NIH spent $843 million on research related to obesity vs. $34 million on research related to eating disorders. In a perfect world she’d like those budgets to match, dollar for dollar, but that just isn’t the reality right now. The best thing we can do now, is to try and stop the stigma, so we can stop the shame, and the eating disorder cycle that can result from it.
The Invisible Eating Disorder (April Winslow, MS, RD)
April shared her very touching story about her struggle with and recovery from bulimia and binge eating disorder. Her binging started when she was younger, and then dieting/weight cycling as she got older. She was ridiculed at school, and pressured to lose weight by her family. During her constant losing and gaining, she talked about the fact that non one ever approached her about an eating disorder. The conversation was either “you’re too big, you need to lose weight”, or “you lose so much weight you look amazing” and then felt the pressure to maintain that new size. The latter was what led to the purging.
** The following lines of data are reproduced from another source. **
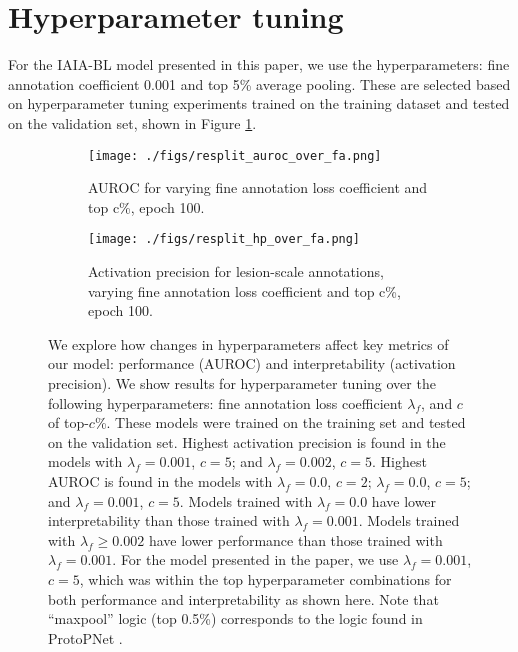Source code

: \documentclass[11pt]{article}
\begin{document}
\section{Hyperparameter tuning} \label{app:hyperparams}
\FloatBarrier

For the IAIA-BL model presented in this paper, we use the hyperparameters: fine annotation coefficient 0.001 and top 5\% average pooling. These are selected based on hyperparameter tuning experiments trained on the training dataset and tested on the validation set, shown in Figure \ref{fig:hyperparameters}.
\begin{figure}[h]
    \centering
        \begin{subfigure}{0.4\textwidth}
        \texttt{[image: ./figs/resplit\_auroc\_over\_fa.png]}
        \caption{AUROC for varying fine annotation loss coefficient and top c\%, epoch 100.}
        \end{subfigure}
        \hfil
        \begin{subfigure}{0.4\textwidth}
        \texttt{[image: ./figs/resplit\_hp\_over\_fa.png]}
        \caption{Activation precision for lesion-scale annotations, varying fine annotation loss coefficient and top c\%, epoch 100.}
        \end{subfigure}
        
    \caption{We explore how changes in hyperparameters affect key metrics of our model: performance (AUROC) and interpretability (activation precision). We show results for hyperparameter tuning over the following hyperparameters: fine annotation loss coefficient $\lambda_f$, and $c$ of top-$c$\%. These models were trained on the training set and tested on the validation set. Highest activation precision is found in the models with $\lambda_f=0.001$, $c=5$; and $\lambda_f=0.002$, $c=5$. Highest AUROC is found in the models with $\lambda_f=0.0$, $c=2$; $\lambda_f=0.0$, $c=5$; and $\lambda_f=0.001$, $c=5$. Models trained with $\lambda_f=0.0$ have lower interpretability than those trained with $\lambda_f=0.001$. Models trained with $\lambda_f\ge 0.002$ have lower performance than those trained with $\lambda_f=0.001$. For the model presented in the paper, we use $\lambda_f=0.001$, $c=5$, which was within the top hyperparameter combinations for both performance and interpretability as shown here. Note that ``maxpool'' logic (top 0.5\%) corresponds to the logic found in ProtoPNet \cite{PPNet}.}
    \label{fig:hyperparameters}
\end{figure}
\FloatBarrier
\end{document}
She recalled a doctor’s appointment while in the midst of her purging, when she was commended for her weight loss, and when she sought treatment and help, was turned away. It wasn’t until a close friend called her out on her purging that she began to acknowledge it, and then eventually could comes to terms with it to stop it. She changed her attitude about herself, and her behaviors. She started small, just walking a few minutes each night, and she started journaling to help work through her emotions.
Now, she’s a psychiatric dietitian, and celebrates food, friends and all life has to offer. Her story was so inspirational, and yet spoke so well to the need for changes about how we think about a person’s size and their health.